Department of Pharmacology, Institute of Postgraduate Medical Education and Research, 244B Acharya J C Bose Road, Kolkata, West Bengal, India.
Indian J Pharmacol. 2013 Jan-Feb;45(1):34-9. doi: 10.4103/0253-7613.106432.
To assess the efficacy and safety of NSF-3, a polyherbal sedative-hypnotic (containing standardized extracts of Valeriana officinalis, Passiflora incarnate and Humulus lupulus), in comparison to zolpidem in primary insomnia.

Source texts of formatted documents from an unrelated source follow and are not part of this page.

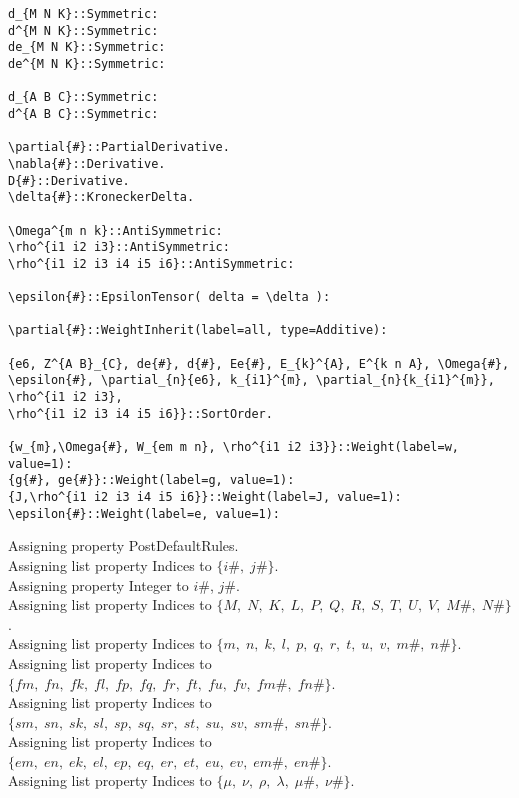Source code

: \documentclass[11pt]{article}
\begin{document}
{\begin{verbatim}
d_{M N K}::Symmetric:
d^{M N K}::Symmetric:
de_{M N K}::Symmetric:
de^{M N K}::Symmetric:

d_{A B C}::Symmetric:
d^{A B C}::Symmetric:

\partial{#}::PartialDerivative.
\nabla{#}::Derivative.
D{#}::Derivative.
\delta{#}::KroneckerDelta.

\Omega^{m n k}::AntiSymmetric:
\rho^{i1 i2 i3}::AntiSymmetric:
\rho^{i1 i2 i3 i4 i5 i6}::AntiSymmetric:

\epsilon{#}::EpsilonTensor( delta = \delta ):

\partial{#}::WeightInherit(label=all, type=Additive):

{e6, Z^{A B}_{C}, de{#}, d{#}, Ee{#}, E_{k}^{A}, E^{k n A}, \Omega{#}, \epsilon{#}, \partial_{n}{e6}, k_{i1}^{m}, \partial_{n}{k_{i1}^{m}},  \rho^{i1 i2 i3},  
\rho^{i1 i2 i3 i4 i5 i6}}::SortOrder.

{w_{m},\Omega{#}, W_{em m n}, \rho^{i1 i2 i3}}::Weight(label=w, value=1):
{g{#}, ge{#}}::Weight(label=g, value=1):
{J,\rho^{i1 i2 i3 i4 i5 i6}}::Weight(label=J, value=1):
\epsilon{#}::Weight(label=e, value=1):
\end{verbatim}}
Assigning property PostDefaultRules.
\\
Assigning list property Indices to $\{i\#,\; j\#\}$.
\\
Assigning property Integer to $i\#$, $j\#$.
\\
Assigning list property Indices to $\{M,\; N,\; K,\; L,\; P,\; Q,\; R,\; S,\; T,\; U,\; V,\; M\#,\; N\#\}$.
\\
Assigning list property Indices to $\{m,\; n,\; k,\; l,\; p,\; q,\; r,\; t,\; u,\; v,\; m\#,\; n\#\}$.
\\
Assigning list property Indices to $\{fm,\; fn,\; fk,\; fl,\; fp,\; fq,\; fr,\; ft,\; fu,\; fv,\; fm\#,\; fn\#\}$.
\\
Assigning list property Indices to $\{sm,\; sn,\; sk,\; sl,\; sp,\; sq,\; sr,\; st,\; su,\; sv,\; sm\#,\; sn\#\}$.
\\
Assigning list property Indices to $\{em,\; en,\; ek,\; el,\; ep,\; eq,\; er,\; et,\; eu,\; ev,\; em\#,\; en\#\}$.
\\
Assigning list property Indices to $\{\mu,\; \nu,\; \rho,\; \lambda,\; \mu\#,\; \nu\#\}$.
\end{document}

The present study was designed as a parallel group, double- blind, randomized, controlled trial and registered with Clinical Trials Registry-India (CTRI/2011/12/002197). Patients diagnosed with primary insomnia with a perceived total sleep time of <6 hours per night and insomnia severity index >7 were included. They were treated with either NSF-3 (one tablet) or zolpidem (one 10 mg tablet) at bedtime for two weeks. Total sleep time, sleep latency and number of awakenings per night were assessed using a sleep diary. Quality of life and daytime sleepiness were evaluated by insomnia severity index and Epworth sleepiness score respectively. Vital signs, routine blood counts, liver and renal function tests, and treatment emergent adverse events were recorded for safety assessment.

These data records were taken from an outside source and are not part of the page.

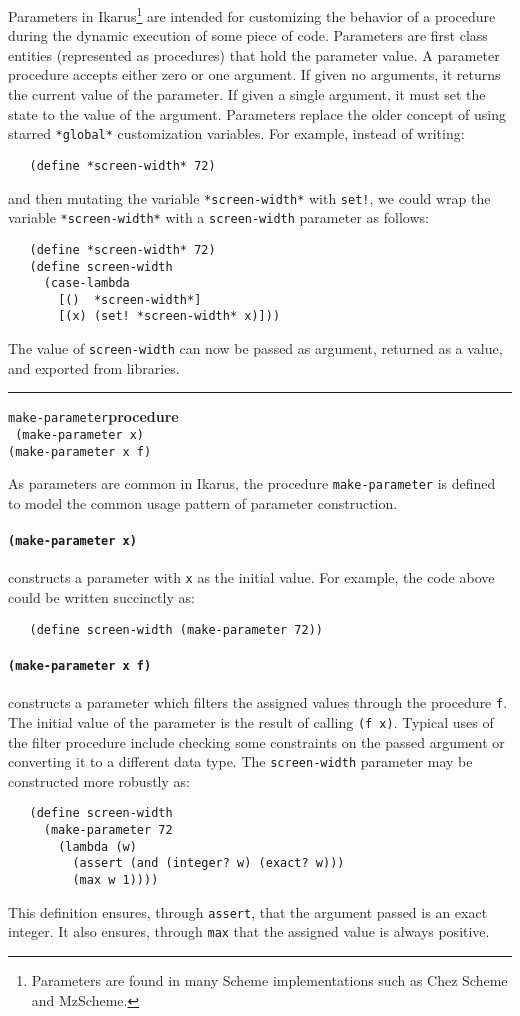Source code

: \documentclass[onecolumn, 12pt, twoside, openright, dvipdfm]{book}
\makeatletter
\newcommand{\idxlabeldefun}[5]{
\vspace{1ex}
\rule{\textwidth}{2pt}
{\phantomsection\index{#1@\texttt{#2}}\label{#3}{\Large\texttt{#4}}\hfill\textbf{#5}}\\}
\newcommand{\idxdefun}[3]{\idxlabeldefun{#1}{#2}{#1}{#2}{#3}}
\newcommand{\defun}[2]{\idxdefun{#1}{#1}{#2}}
\makeatother
\begin{document}
Parameters in Ikarus\footnote{Parameters are found in many Scheme
implementations such as Chez Scheme and MzScheme.} are intended for
customizing the behavior of a procedure during the dynamic execution
of some piece of code.  Parameters are first class entities
(represented as procedures) that hold the parameter value.  A
parameter procedure accepts either zero or one argument.  If given
no arguments, it returns the current value of the parameter.  If
given a single argument, it must set the state to the value of the
argument.  Parameters replace the older concept of using starred
\texttt{*global*} customization variables.  For example, instead of
writing:
\begin{verbatim}
   (define *screen-width* 72)
\end{verbatim}
and then mutating the variable \texttt{*screen-width*} with
\texttt{set!}, we could wrap the variable \texttt{*screen-width*} with a 
\texttt{screen-width} parameter as follows:
\begin{verbatim}
   (define *screen-width* 72)
   (define screen-width 
     (case-lambda
       [()  *screen-width*]
       [(x) (set! *screen-width* x)]))
\end{verbatim}

The value of \texttt{screen-width} can now be passed as argument,
returned as a value, and exported from libraries.

\defun{make-parameter}{procedure}
\texttt{
(make-parameter x)\\
(make-parameter x f)
}

As parameters are common in Ikarus, the procedure
\texttt{make-parameter} is defined to model the common usage pattern
of parameter construction. 

\paragraph{\texttt{(make-parameter x)}} constructs a parameter
with \texttt{x} as the initial value.  For example, the code above
could be written succinctly as:
\begin{verbatim}
   (define screen-width (make-parameter 72))
\end{verbatim}

\paragraph{\texttt{(make-parameter x f)}} constructs a parameter
which filters the assigned values through the procedure \texttt{f}.
The initial value of the parameter is the result of calling
\texttt{(f~x)}.  Typical uses of the filter procedure include
checking some constraints on the passed argument or converting it to
a different data type.  The \texttt{screen-width} parameter may be
constructed more robustly as:
\begin{verbatim}
   (define screen-width 
     (make-parameter 72
       (lambda (w)
         (assert (and (integer? w) (exact? w)))
         (max w 1))))
\end{verbatim}
This definition ensures, through \texttt{assert}, that the argument
passed is an exact integer.  It also ensures, through \texttt{max}
that the assigned value is always positive.
\end{document}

A total of 91 subjects were recruited, of which 39 in each group completed the study. There was significant improvement in total sleep time, sleep latency, number of nightly awakenings and insomnia severity index scores in both groups. However, no statistically significant difference was observed between the groups. Epworth sleepiness scores did not change significantly over the study period. Although 12 treatment emergent adverse events were reported with NSF-3 and 16 with zolpidem (commonest was drowsiness in both), most were mild and no serious adverse events were encountered.
NSF-3 is a safe and effective short-term alternative to zolpidem for primary insomnia. It remains to be explored whether the benefits are sustained and whether there is dependence liability with this formulation upon long term use.

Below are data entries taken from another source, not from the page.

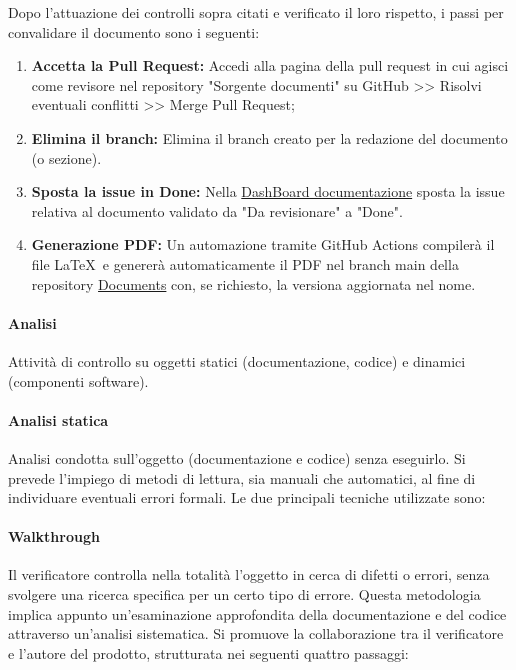 Dopo l'attuazione dei controlli sopra citati e verificato il loro rispetto, i passi per convalidare il documento sono i seguenti:
\begin{enumerate}
    \item \textbf{Accetta la Pull Request:} Accedi alla pagina della pull request in cui agisci come revisore nel repository "Sorgente documenti" su GitHub >> Risolvi eventuali conflitti >> Merge Pull Request;
    \item \textbf{Elimina il branch: } Elimina il branch creato per la redazione del documento (o sezione).
    \item \textbf{Sposta la issue in Done:} Nella \href{https://github.com/orgs/ByteOps-swe/projects/1/views/1}{DashBoard documentazione} sposta la issue relativa al documento validato da "Da revisionare" a "Done".
    \item \textbf{Generazione PDF:} Un automazione tramite GitHub Actions compilerà il file   \LaTeX\ e genererà automaticamente il PDF nel branch main della repository \href{https://github.com/ByteOps-swe/Documents}{Documents} con, se richiesto, la versiona aggiornata nel nome.
\end{enumerate}

\paragraph{Analisi}
Attività di controllo su oggetti statici (documentazione, codice) e dinamici (componenti
software).

\paragraph*{Analisi statica}

Analisi condotta sull'oggetto (documentazione e codice) senza eseguirlo. Si prevede l'impiego di metodi di lettura, sia manuali che automatici, al fine di individuare eventuali errori formali. Le due principali tecniche utilizzate sono:
\paragraph*{Walkthrough}
Il verificatore controlla nella totalità l’oggetto in cerca di difetti o errori, senza
svolgere una ricerca specifica per un certo tipo di errore.
Questa metodologia implica appunto un'esaminazione approfondita della documentazione e del codice attraverso un'analisi sistematica. Si promuove la collaborazione tra il verificatore e l'autore del prodotto, strutturata nei seguenti quattro passaggi:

评估 NSF-3(一种包含标准化缬草根、西番莲和啤酒花提取物的复方镇静催眠药)在原发性失眠中的疗效和安全性,并与唑吡坦进行比较。
本研究设计为平行组、双盲、随机、对照临床试验,并在印度临床试验注册处(CTRI/2011/12/002197)注册。纳入的患者诊断为原发性失眠,每晚总睡眠时间<6 小时,失眠严重指数>7。他们在睡前分别服用 NSF-3(一片)或唑吡坦(一片 10mg),疗程为两周。使用睡眠日记评估总睡眠时间、睡眠潜伏期和每晚觉醒次数。通过失眠严重指数和 Epworth 嗜睡评分评估生活质量和白天嗜睡。记录生命体征、常规血常规、肝肾功能检查和治疗中出现的不良事件以评估安全性。
共纳入 91 例患者,其中每组 39 例完成研究。两组的总睡眠时间、睡眠潜伏期、每晚觉醒次数和失眠严重指数评分均有显著改善。然而,两组间无统计学差异。Epworth 嗜睡评分在研究期间无显著变化。虽然 NSF-3 组报告了 12 例治疗中出现的不良事件,唑吡坦组报告了 16 例(最常见的是两组的困倦),但大多数为轻度,未发生严重不良事件。
NSF-3 是原发性失眠的一种安全有效的短期替代唑吡坦的药物。尚需探讨该制剂长期使用是否具有持续的益处以及是否存在依赖风险。